Here’s a conversation one may hear when hanging out at the company water cooler (bet they still have them!).
Lights on, center stage.
Old style ad agency guy in his Zegna suit with shiny loafers tucked under his neatly pressed pants, beacons to the young hip-tech boy.
Old ad guy: “Hey sonny, how are things over at our legacy mobile device company, MangoMOBILE?”
Hip-tech boy: “Um, well.” (Slightly frowning).
Old ad guy: “What’s wrong sonny, cat got your tongue. Can’t you keep up with us old ad guys?” (Waiving hands in air).
Hip-tech boy: “Um, well, um, sir.” (Slightly amused smile).
Old ad guy: ‘Ever since we bought you guys … wait, why are you smirking?(Old ad guy glances down to check to see if perhaps his zipper is lower than politely governed. Glances back up, relieved).
Hip-tech boy: “Well, sir, it’s just that, um, well, um.”
Old ad guy: “What is it boy, spit it out. Why can’t you guys speak in normal sentences?”
Hip-tech boy: “Well, sir, I was wondering why your fingertips are smudged with purple blotches. Did an ink-cartridge go off in your hand?”
Old ad guy: (Glancing at smudged fingertips). “Of course not. This is from a carbon copy.”
Hip-tech boy: “Oh?”
Old ad guy: (Exasperated) “You don’t know what THAT is? It’s way past your time lad. Here let me explain. Before you were even born, we had to use carbon copy paper to make our copies. Those were the good old days.” (Reminiscing)
Hip-tech boy: (Noncommittal grunt.
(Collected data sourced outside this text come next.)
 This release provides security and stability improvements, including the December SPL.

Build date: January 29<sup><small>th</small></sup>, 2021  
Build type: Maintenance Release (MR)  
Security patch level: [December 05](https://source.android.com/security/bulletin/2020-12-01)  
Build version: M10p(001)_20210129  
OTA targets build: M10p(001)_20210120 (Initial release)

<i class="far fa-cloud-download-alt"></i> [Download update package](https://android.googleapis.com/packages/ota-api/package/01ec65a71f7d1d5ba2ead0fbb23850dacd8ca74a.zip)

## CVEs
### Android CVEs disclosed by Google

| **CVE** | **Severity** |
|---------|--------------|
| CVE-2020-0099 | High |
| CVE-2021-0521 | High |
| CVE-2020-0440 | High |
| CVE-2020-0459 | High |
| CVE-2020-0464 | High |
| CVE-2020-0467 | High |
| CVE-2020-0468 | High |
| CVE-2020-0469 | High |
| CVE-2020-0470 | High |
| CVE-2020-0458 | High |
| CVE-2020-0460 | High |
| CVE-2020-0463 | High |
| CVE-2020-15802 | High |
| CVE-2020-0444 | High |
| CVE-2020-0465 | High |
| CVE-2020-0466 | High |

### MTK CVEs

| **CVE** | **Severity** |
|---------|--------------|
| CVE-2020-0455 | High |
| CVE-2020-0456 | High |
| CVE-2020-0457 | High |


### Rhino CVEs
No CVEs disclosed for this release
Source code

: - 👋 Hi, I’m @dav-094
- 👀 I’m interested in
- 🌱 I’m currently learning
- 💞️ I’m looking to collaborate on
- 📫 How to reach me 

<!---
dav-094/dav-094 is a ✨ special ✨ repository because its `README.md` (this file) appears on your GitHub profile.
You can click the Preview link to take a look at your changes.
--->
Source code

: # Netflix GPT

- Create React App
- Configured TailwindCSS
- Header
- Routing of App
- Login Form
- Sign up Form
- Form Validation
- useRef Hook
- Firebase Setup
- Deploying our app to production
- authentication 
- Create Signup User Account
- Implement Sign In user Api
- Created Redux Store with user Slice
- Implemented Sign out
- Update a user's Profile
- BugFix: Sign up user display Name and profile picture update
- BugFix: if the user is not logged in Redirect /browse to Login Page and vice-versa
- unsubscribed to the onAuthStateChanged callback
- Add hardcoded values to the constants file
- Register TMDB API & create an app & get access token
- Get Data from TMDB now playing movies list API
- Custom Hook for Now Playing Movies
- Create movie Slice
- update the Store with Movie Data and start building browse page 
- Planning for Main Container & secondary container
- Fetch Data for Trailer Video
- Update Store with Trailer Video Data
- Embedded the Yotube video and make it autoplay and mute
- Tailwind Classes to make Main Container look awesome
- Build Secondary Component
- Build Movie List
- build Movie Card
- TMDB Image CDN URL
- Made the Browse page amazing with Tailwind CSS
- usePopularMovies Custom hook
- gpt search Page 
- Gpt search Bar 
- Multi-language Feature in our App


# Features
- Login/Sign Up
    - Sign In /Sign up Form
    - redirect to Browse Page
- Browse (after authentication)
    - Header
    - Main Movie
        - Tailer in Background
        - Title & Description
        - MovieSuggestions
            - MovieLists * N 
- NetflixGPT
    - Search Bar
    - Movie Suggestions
Innocently blinking).
Old ad guy: (Not wanting to seem like a complete tech-dumdum) “I use the high-speed printers all the time. But on occasion I still use carbon paper for my notes. What’s so funny? (Squinting eyes) Oh, like I don’t know how to use a printer?”
Hip-tech boy: (Shrugging) “Yes. Sure. Sure, you know how.” (Glancing around, then whispers) “We don’t use printers anymore; we just send tweets on our mobile devices. What’s carbon copy, by the way? Sounds like a dinosaur-thing.”
So there you have it Mr. Wren-Wayne. Your carbon copy executives are slamming into your, hip-tech, tweeting upstarts that significantly contribute to your revenue base. The hip-tech culture is innocently leaping over your perhaps intimidated, printer savvy executives. And those hip-techs have no idea what a carbon copy is and nor do they care. Its curiosity appeal is reserved for trips to the Smithsonian.
Is this one big happy conglomerate-family- or what?